The Killer B’s era of Pittsburgh Steelers football was as disappointing as it was entertaining. Even as Ben Roethlisberger, Le’Veon Bell, Antonio Brown and Martavis Bryant were lighting up the scoreboard on offense, the team never got over the hump to win a championship.

For one unheralded member of the team, it still remains a mystery to this day how those teams were never able to reach a Super Bowl.

“I was on some of the best squads there. We should have been to at least one Super Bowl,” said former Steelers long snapper Kameron Canaday on the Run the Rack Outdoors Podcast. “My first year there was 2017. We had the three B’s: L. Bell, AB and Ben. Martavis Bryant. We were stacked on offense. We had probably one of the best o-lines in the league with Dave DeCastro, Maurkice Pouncey, Al Villanueva, Ramon Foster. Those guys were just veteran beasts.”

Canaday joined the Steelers in 2017 and won the starting long snapping job by beating out rookie draft pick Colin Holba. It was Canaday’s second NFL season after playing three games for the Arizona Cardinals in 2016 but being released after multiple bad snaps.

Canaday joined a Steelers team that was coming off an AFC Championship game loss the previous season. Despite posting a 13-3 record in the regular season and securing the number two seed in the AFC playoffs, the Steelers lost their first playoff game 45-42 against the Jacksonville Jaguars in the divisional round.

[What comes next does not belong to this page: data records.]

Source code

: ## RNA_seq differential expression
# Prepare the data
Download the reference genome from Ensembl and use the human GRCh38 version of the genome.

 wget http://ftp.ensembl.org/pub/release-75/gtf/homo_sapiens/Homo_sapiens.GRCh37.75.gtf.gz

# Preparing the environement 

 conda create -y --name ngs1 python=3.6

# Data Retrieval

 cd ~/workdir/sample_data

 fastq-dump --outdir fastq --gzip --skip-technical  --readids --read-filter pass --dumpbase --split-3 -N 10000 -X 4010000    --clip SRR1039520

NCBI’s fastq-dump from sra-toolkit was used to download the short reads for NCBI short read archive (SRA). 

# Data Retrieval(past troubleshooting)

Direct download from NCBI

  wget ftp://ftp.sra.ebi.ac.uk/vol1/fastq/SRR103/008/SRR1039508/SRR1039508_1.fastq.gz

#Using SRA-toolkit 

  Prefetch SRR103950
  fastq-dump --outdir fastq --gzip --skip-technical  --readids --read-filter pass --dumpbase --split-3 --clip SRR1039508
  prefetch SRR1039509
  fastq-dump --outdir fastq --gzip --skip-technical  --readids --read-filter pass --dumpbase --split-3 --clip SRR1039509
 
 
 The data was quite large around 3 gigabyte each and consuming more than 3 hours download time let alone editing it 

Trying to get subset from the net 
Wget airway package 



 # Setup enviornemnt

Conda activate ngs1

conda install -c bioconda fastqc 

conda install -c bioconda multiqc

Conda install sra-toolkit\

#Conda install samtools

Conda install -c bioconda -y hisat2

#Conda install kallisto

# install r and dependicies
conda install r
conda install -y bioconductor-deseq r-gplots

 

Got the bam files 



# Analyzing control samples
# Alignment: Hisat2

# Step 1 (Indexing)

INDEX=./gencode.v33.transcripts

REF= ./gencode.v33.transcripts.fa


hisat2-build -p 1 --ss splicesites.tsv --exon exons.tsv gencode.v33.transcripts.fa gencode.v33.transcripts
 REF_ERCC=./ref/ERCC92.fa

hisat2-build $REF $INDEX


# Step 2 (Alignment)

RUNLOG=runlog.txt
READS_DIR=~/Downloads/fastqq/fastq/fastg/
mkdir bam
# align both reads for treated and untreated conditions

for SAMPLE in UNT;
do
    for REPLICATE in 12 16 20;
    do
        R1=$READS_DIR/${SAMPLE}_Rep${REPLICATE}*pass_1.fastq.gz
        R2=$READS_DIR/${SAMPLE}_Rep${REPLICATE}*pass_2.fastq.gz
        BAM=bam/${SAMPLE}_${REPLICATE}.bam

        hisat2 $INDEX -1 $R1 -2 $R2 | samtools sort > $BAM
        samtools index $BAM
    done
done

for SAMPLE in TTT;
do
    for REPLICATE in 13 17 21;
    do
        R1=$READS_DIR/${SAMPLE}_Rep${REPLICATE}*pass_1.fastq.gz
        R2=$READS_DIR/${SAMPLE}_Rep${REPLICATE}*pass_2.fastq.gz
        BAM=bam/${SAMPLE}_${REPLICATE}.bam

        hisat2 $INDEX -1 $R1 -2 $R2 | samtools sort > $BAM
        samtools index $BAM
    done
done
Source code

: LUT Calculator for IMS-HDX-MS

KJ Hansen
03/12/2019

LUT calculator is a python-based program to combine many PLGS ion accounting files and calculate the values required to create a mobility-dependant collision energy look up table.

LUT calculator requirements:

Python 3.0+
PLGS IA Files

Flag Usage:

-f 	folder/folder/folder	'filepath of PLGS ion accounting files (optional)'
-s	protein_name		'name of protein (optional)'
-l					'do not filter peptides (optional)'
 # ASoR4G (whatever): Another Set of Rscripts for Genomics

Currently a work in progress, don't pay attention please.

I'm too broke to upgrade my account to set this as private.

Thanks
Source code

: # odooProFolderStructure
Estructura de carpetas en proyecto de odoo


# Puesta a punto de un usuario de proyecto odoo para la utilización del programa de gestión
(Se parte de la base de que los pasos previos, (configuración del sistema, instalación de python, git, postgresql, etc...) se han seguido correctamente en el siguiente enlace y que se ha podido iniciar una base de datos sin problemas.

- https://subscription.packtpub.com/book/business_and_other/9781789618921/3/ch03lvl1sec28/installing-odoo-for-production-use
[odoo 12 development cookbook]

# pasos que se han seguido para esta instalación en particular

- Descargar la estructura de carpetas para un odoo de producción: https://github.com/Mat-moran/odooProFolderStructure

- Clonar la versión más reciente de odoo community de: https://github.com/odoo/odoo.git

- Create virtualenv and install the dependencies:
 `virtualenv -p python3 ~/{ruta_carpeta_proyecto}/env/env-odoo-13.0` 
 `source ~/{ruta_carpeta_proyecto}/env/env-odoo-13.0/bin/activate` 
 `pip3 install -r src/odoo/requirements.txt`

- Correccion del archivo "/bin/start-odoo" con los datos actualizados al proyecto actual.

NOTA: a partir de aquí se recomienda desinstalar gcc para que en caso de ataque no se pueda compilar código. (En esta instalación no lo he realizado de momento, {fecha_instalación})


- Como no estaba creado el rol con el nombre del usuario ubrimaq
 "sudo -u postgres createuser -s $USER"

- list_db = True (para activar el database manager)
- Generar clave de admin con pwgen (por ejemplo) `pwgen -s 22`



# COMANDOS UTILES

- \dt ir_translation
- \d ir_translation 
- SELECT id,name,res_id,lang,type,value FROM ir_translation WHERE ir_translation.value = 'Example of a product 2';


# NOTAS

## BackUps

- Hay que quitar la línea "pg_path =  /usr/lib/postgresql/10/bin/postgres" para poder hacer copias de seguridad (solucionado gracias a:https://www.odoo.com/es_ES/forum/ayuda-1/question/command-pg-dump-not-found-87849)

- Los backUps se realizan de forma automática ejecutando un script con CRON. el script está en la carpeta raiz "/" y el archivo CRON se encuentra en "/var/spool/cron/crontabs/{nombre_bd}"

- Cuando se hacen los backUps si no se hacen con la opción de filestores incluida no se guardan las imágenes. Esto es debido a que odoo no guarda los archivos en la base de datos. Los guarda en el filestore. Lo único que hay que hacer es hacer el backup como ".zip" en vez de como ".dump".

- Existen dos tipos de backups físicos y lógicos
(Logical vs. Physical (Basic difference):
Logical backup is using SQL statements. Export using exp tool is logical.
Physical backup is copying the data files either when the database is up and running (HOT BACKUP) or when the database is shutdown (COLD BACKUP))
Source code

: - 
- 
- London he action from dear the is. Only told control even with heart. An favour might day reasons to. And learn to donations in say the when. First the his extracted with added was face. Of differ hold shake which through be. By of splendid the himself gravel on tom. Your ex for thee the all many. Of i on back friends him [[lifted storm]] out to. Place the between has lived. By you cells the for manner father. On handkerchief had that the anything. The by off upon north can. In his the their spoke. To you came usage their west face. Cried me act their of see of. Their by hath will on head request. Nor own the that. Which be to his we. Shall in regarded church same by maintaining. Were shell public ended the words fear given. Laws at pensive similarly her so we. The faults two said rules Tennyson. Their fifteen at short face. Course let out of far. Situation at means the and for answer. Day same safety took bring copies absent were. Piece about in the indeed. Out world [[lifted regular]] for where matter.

“We had no business losing to those guys,” Canaday said of the Jacksonville loss. “That was a heartbreaker.”

While that Jaguars team had a great defense, the disappointing part of the loss was allowing 45 points to an offense led by Blake Bortles. Leonard Fournette was also unstoppable on the ground, racking up over 100 yards rushing and scoring 3 touchdowns.

The following season was the beginning of the end for the Killer B’s in Pittsburgh. Le’Veon Bell refused to sign the franchise tag and sat out the 2018 season. Antonio Brown was benched for the Steelers’ final game of the season after skipping practice and was traded in the offseason.

Pittsburgh finished with a 9-6-1 record and failed to make the playoffs.

Canaday would remain the Steelers’ long snapper through the 2020 season. He was part of a consistent special teams trio with Chris Boswell and Jordan Berry until he was released during roster cut down in 2021 after being beaten out by Christian Kuntz. In his four seasons in Pittsburgh, despite being on talented teams and making the playoffs twice, Canaday never won a playoff game.

The Killer B’s era produced highlight after highlight, but never the postseason breakthrough that many expected. For Canaday and others in that locker room, especially as the playoff win drought continues to grow, it remains one of the biggest “what-ifs” in recent Steelers history.